Glue job failing to write Parquet files to KMS enable S3 bucket location

0

I have a glue job that is reading TXT files from S3 location, performing some validations and then writing the final file in Parquet format to S3. At this last spark dataframe write to S3 it fails.
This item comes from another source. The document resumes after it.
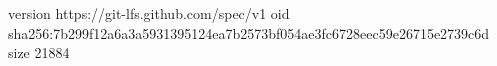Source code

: version https://git-lfs.github.com/spec/v1
oid sha256:7b299f12a6a3a5931395124ea7b2573bf054ae3fc6728eec59e26715e2739c6d
size 21884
Code:

Set KMS encryption config

spark.conf.set("spark.hadoop.fs.s3a.server-side-encryption-algorithm", "SSE-KMS") spark.conf.set("spark.hadoop.fs.s3a.server-side-encryption.key", kms_key_arn)

Write Parquet file

cleaned_df.write.mode("overwrite").format("parquet").save(output_path)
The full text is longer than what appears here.